- Relations : Récemment, au Venezuela, en Équateur et en Bolivie, des gouvernements de gauche ont mis en place des assemblées constituantes qui ont mené à l’adoption de nouvelles Constitutions. Qu’est-ce qui a motivé ces initiatives démocratiques ?
Franck Gaudichaud : Il faut replacer ces expériences constitutionnelles dans le sillage des grandes mobilisations populaires, syndicales, paysannes et indigènes, qui ont eu lieu à partir du milieu des années 1990 jusqu’au début des années 2000. Les gouvernements qui ont lancé ces initiatives sont issus de luttes sociales d’envergure (en Bolivie et Équateur) ou d’une crise profonde de légitimité du bipartisme et du néolibéralisme (au Venezuela). Dans ces pays, une partie des nouveaux dirigeants politiques qui composent désormais les gouvernements proviennent des mouvements sociaux, ou sont des outsiders qui ne s’inscrivaient pas dans le jeu partisan traditionnel. Rappelons-nous que le syndicaliste aymara Evo Morales, en Bolivie, a gagné la présidence de la République dans un contexte de véritables insurrections populaires, plusieurs gouvernements précédents ayant été destitués par la rue. Souvenons-nous aussi que le militaire métis Hugo Chávez, après avoir raté un coup d’État en 1992, a organisé sa campagne électorale « bolivarienne » de 1998 en appelant à la « rupture » avec la quatrième République vénézuélienne et son népotisme généralisé.

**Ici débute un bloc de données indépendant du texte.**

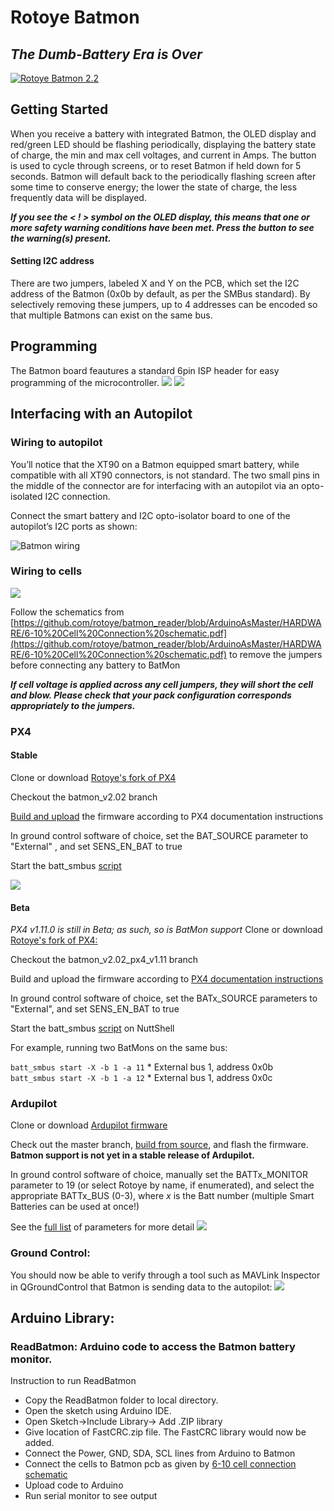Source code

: 
# Rotoye Batmon

## _The Dumb-Battery Era is Over_

[![](https://camo.githubusercontent.com/8552c5280963ba768ce83da9ed6a53c3a2b3f103/68747470733a2f2f6c68332e676f6f676c6575736572636f6e74656e742e636f6d2f4834375333664565756f6f695073486e5648323938776e7750724e365264515a474b764a557a6c352d685133384161587a576c61527a52776278464d6e6d33347a70494e344635632d6d3435 "Rotoye Batmon 2.2")](https://camo.githubusercontent.com/8552c5280963ba768ce83da9ed6a53c3a2b3f103/68747470733a2f2f6c68332e676f6f676c6575736572636f6e74656e742e636f6d2f4834375333664565756f6f695073486e5648323938776e7750724e365264515a474b764a557a6c352d685133384161587a576c61527a52776278464d6e6d33347a70494e344635632d6d3435)

## Getting Started

When you receive a battery with integrated Batmon, the OLED display and red/green LED should be flashing periodically, displaying the battery state of charge, the min and max cell voltages, and current in Amps. The button is used to cycle through screens, or to reset Batmon if held down for 5 seconds. Batmon will default back to the periodically flashing screen after some time to conserve energy; the lower the state of charge, the less frequently data will be displayed.

_**If you see the < ! > symbol on the OLED display, this means that one or more safety warning conditions have been met. Press the button to see the warning(s) present.**_

#### Setting I2C address
There are two jumpers, labeled X and Y on the PCB, which set the I2C address of the Batmon (0x0b by default, as per the SMBus standard). By selectively removing these jumpers, up to 4 addresses can be encoded so that multiple Batmons can exist on the same bus. 

## Programming

The Batmon board feautures a standard 6pin ISP header for easy programming of the microcontroller. [![](https://camo.githubusercontent.com/87956ae73d0ba6199c77059022bd55fda05c393a/68747470733a2f2f64726976652e676f6f676c652e636f6d2f7468756d626e61696c3f69643d31477a454272626233452d4c50725a4b655242796b7a6d58704f7372336170615a)](https://camo.githubusercontent.com/87956ae73d0ba6199c77059022bd55fda05c393a/68747470733a2f2f64726976652e676f6f676c652e636f6d2f7468756d626e61696c3f69643d31477a454272626233452d4c50725a4b655242796b7a6d58704f7372336170615a) [![](https://camo.githubusercontent.com/5604128564feb428af4f304526b46358887854dd/68747470733a2f2f7777772e617672667265616b732e6e65742f73697465732f64656661756c742f66696c65732f696373705f3670696e2e706e67)](https://camo.githubusercontent.com/5604128564feb428af4f304526b46358887854dd/68747470733a2f2f7777772e617672667265616b732e6e65742f73697465732f64656661756c742f66696c65732f696373705f3670696e2e706e67)

## Interfacing with an Autopilot

### Wiring to autopilot

You’ll notice that the XT90 on a Batmon equipped smart battery, while compatible with all XT90 connectors, is not standard. The two small pins in the middle of the connector are for interfacing with an autopilot via an opto-isolated I2C connection.

Connect the smart battery and I2C opto-isolator board to one of the autopilot’s I2C ports as shown: 

![Batmon wiring](http://batmonfiles.rotoye.com/userguide/wiring.png)

### Wiring to cells

[![](https://raw.githubusercontent.com/rotoye/batmon_reader/ArduinoAsMaster/HARDWARE/Batmon-pcb.jpg)](https://raw.githubusercontent.com/rotoye/batmon_reader/ArduinoAsMaster/HARDWARE/Batmon-pcb.jpg)

Follow the schematics from [https://github.com/rotoye/batmon_reader/blob/ArduinoAsMaster/HARDWARE/6-10%20Cell%20Connection%20schematic.pdf](https://github.com/rotoye/batmon_reader/blob/ArduinoAsMaster/HARDWARE/6-10%20Cell%20Connection%20schematic.pdf) to remove the jumpers before connecting any battery to BatMon

_**If cell voltage is applied across any cell jumpers, they will short the cell and blow. Please check that your pack configuration corresponds appropriately to the jumpers.**_

### PX4
#### Stable

Clone or download [Rotoye's fork of PX4](https://github.com/rotoye/px4_firmware_batmon)

Checkout the batmon_v2.02 branch

[Build and upload](https://dev.px4.io/v1.9.0/en/setup/building_px4.html) the firmware according to PX4 documentation instructions

In ground control software of choice, set the BAT_SOURCE parameter to "External" [](https://github.com/rotoye/batmon_reader), and set SENS_EN_BAT to true

Start the batt_smbus [script](https://dev.px4.io/v1.9.0/en/middleware/modules_driver.html)

[![](https://camo.githubusercontent.com/4f57fdfe4af663bcc7d0dcd78faa980823dc97ec/68747470733a2f2f6c68352e676f6f676c6575736572636f6e74656e742e636f6d2f32625263586a7864547164626f6a367157534b6b7768744a4f466f75326f486859524a7a6b415957696b5f766f727a494431612d324b35654f356b39724d456f644f6742754d5038312d43327646304c785644527356364a374f6c5847456a49632d33645a6677566a6f7868413564544850594b564a42733135685a726950644f31486976525a4b)](https://camo.githubusercontent.com/4f57fdfe4af663bcc7d0dcd78faa980823dc97ec/68747470733a2f2f6c68352e676f6f676c6575736572636f6e74656e742e636f6d2f32625263586a7864547164626f6a367157534b6b7768744a4f466f75326f486859524a7a6b415957696b5f766f727a494431612d324b35654f356b39724d456f644f6742754d5038312d43327646304c785644527356364a374f6c5847456a49632d33645a6677566a6f7868413564544850594b564a42733135685a726950644f31486976525a4b)

#### Beta
*PX4 v1.11.0 is still in Beta; as such, so is BatMon support*
Clone or download [Rotoye's fork of PX4:](https://github.com/rotoye/px4_firmware_batmon)
    
Checkout the batmon_v2.02_px4_v1.11 branch
    
Build and upload the firmware according to [PX4 documentation instructions](https://dev.px4.io/master/en/setup/building_px4.html)
    
In ground control software of choice, set the BATx_SOURCE parameters to "External", and set SENS_EN_BAT to true
    
Start the batt_smbus [script](https://dev.px4.io/master/en/middleware/modules_driver.html) on NuttShell

For example, running two BatMons on the same bus:

`batt_smbus start -X -b 1 -a 11` * External bus 1, address 0x0b  
`batt_smbus start -X -b 1 -a 12` * External bus 1, address 0x0c

### Ardupilot

Clone or download [Ardupilot firmware](https://github.com/ArduPilot/ardupilot)

Check out the master branch, [build from source](https://ardupilot.org/dev/docs/building-the-code.html), and flash the firmware. **Batmon support is not yet in a stable release of Ardupilot.** 

In ground control software of choice, manually set the BATTx_MONITOR parameter to 19 (or select Rotoye by name, if enumerated), and select the appropriate BATTx_BUS (0-3), where *x* is the Batt number (multiple Smart Batteries can be used at once!)

See the [full list](https://ardupilot.org/copter/docs/parameters.html#batt2-parameters) of parameters for more detail [![](https://camo.githubusercontent.com/4e0d13de8634b0ae88226aba1f015ae81a342f7f/68747470733a2f2f6c68362e676f6f676c6575736572636f6e74656e742e636f6d2f6a477257786b4d4b6f384e495f49764f6d6d665a6a334f6c644b4537477051666c5253756c6f45514b3652456b30797a47325a6e717244506f6d48565479574d68386e7447594838476c533139774d5f736d6c4438495732717a6e324f544d4346756d772d7243674e4c2d46496936596b7032785f717853724a506a7337316d747573564d336454)](https://camo.githubusercontent.com/4e0d13de8634b0ae88226aba1f015ae81a342f7f/68747470733a2f2f6c68362e676f6f676c6575736572636f6e74656e742e636f6d2f6a477257786b4d4b6f384e495f49764f6d6d665a6a334f6c644b4537477051666c5253756c6f45514b3652456b30797a47325a6e717244506f6d48565479574d68386e7447594838476c533139774d5f736d6c4438495732717a6e324f544d4346756d772d7243674e4c2d46496936596b7032785f717853724a506a7337316d747573564d336454)

### Ground Control:

You should now be able to verify through a tool such as MAVLink Inspector in QGroundControl that Batmon is sending data to the autopilot: [![](https://camo.githubusercontent.com/b2bfaff53eeb6a400d0f91813a3dc36f3d63df9a/68747470733a2f2f6c68352e676f6f676c6575736572636f6e74656e742e636f6d2f56304a737455317947524632544435665f6a4730725464314730414f64796c6e4261334d786b454257444472425549396d687563714430794c5936506b4c38614d49694e67734f4a77345576334a5054476753562d336e4d647045595f796f4d6a6c692d79725044547165346c315268534d697044694b6478314c643964465171676a3061334c7a)](https://camo.githubusercontent.com/b2bfaff53eeb6a400d0f91813a3dc36f3d63df9a/68747470733a2f2f6c68352e676f6f676c6575736572636f6e74656e742e636f6d2f56304a737455317947524632544435665f6a4730725464314730414f64796c6e4261334d786b454257444472425549396d687563714430794c5936506b4c38614d49694e67734f4a77345576334a5054476753562d336e4d647045595f796f4d6a6c692d79725044547165346c315268534d697044694b6478314c643964465171676a3061334c7a)

## Arduino Library:

### ReadBatmon: Arduino code to access the Batmon battery monitor.

Instruction to run ReadBatmon

-   Copy the ReadBatmon folder to local directory.
-   Open the sketch using Arduino IDE.
-   Open Sketch->Include Library-> Add .ZIP library
-   Give location of FastCRC.zip file. The FastCRC library would now be added.
-   Connect the Power, GND, SDA, SCL lines from Arduino to Batmon
-   Connect the cells to Batmon pcb as given by [6-10 cell connection schematic](https://github.com/rotoye/batmon_reader/blob/ArduinoAsMaster/HARDWARE/6-10%20Cell%20Connection%20schematic.pdf)
-   Upload code to Arduino
-   Run serial monitor to see output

Le mouvement indigène — pensons à la Confédération des nationalités indigènes de l’Équateur (CONAIE) — s’est lui aussi constitué comme un acteur social majeur dans ces luttes collectives. Ses revendications, jusque-là exclues de l’espace politique ou instrumentalisées à des fins politiciennes, portent sur la question des droits sociaux et communautaires souvent peu reconnus, sur le contrôle public des ressources naturelles et, plus largement, des biens communs, ainsi que sur la construction d’États réellement « postcoloniaux » et « post-néolibéraux ». Ces enjeux, loin d’être entièrement réglés, sont maintenant au centre du débat politique. Dans ce contexte, les assemblées constituantes représentent en quelque sorte le débouché institutionnel, la traduction, sur le plan politique, de cette onde de choc soulevée par ces grandes mobilisations sociales qui ont amené de nouveaux partis ou coalitions progressistes au pouvoir. Désormais, la représentation de l’État en tant qu’État-nation a laissé place à une nouvelle représentation, celle d’un État plurinational censé inclure les nations autochtones. Du moins sur le papier, car — comme souvent en politique — la praxis est parfois assez éloignée de la lettre...

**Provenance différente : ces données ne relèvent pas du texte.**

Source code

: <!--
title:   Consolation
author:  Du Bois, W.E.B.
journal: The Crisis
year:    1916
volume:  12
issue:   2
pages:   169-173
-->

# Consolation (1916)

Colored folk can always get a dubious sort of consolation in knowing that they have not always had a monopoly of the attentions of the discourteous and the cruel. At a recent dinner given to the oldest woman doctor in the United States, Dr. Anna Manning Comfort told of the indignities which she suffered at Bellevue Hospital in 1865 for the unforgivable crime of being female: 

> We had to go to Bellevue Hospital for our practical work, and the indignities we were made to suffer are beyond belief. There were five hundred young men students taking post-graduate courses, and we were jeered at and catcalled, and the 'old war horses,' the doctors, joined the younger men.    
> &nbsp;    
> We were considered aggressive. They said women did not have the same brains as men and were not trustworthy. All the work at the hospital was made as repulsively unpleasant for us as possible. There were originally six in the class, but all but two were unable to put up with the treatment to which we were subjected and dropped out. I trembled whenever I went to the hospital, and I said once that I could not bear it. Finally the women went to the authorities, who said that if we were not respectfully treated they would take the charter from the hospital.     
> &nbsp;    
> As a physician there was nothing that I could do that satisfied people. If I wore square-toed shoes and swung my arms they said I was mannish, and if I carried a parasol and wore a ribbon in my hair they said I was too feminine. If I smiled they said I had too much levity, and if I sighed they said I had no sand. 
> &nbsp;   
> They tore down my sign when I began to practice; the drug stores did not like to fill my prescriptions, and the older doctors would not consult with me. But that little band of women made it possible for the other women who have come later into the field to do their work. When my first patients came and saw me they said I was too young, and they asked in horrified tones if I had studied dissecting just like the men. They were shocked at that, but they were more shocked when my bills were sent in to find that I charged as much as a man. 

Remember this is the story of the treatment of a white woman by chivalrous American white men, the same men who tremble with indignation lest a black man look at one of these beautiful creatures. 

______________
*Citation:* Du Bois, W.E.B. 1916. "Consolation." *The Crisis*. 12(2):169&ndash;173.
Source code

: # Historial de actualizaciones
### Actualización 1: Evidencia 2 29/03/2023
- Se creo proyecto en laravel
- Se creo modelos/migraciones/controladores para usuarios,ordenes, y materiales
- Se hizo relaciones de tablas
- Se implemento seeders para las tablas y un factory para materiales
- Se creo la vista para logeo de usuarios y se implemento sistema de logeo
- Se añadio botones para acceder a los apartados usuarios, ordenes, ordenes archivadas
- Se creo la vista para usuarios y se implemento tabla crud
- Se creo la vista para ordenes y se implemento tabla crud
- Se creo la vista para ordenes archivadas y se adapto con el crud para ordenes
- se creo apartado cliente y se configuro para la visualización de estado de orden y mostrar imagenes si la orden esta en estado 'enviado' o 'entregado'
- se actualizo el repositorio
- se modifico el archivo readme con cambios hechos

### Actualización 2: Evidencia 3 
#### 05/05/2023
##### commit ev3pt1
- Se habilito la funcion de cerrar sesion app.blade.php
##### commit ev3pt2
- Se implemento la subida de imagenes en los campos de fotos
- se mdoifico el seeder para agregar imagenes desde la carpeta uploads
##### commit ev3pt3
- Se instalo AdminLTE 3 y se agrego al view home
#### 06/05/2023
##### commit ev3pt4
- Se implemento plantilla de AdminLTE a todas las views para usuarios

Quoi qu’il en soit, un autre facteur important qui a mené aux constituantes est certainement le contexte de la crise de deux décennies de politiques néolibérales, fondées sur la privatisation de l’économie, la mainmise des investissements étrangers sur les ressources nationales et le Consensus de Washington. Cette crise a connu l’un de ses épisodes les plus spectaculaires à la fin de 2001, en Argentine, mais elle s’est fait sentir un peu partout en Amérique latine à cette même
époque. Elle a facilité et accéléré ce qu’on pourrait appeler une crise de l’hégémonie des classes dominantes qui en étaient responsables, disqualifiant profondément aux yeux de la population — bien au-delà des groupes de citoyens organisés — le système électoral et partisan mis en place lors des transitions démocratiques amorcées dans les années 1980.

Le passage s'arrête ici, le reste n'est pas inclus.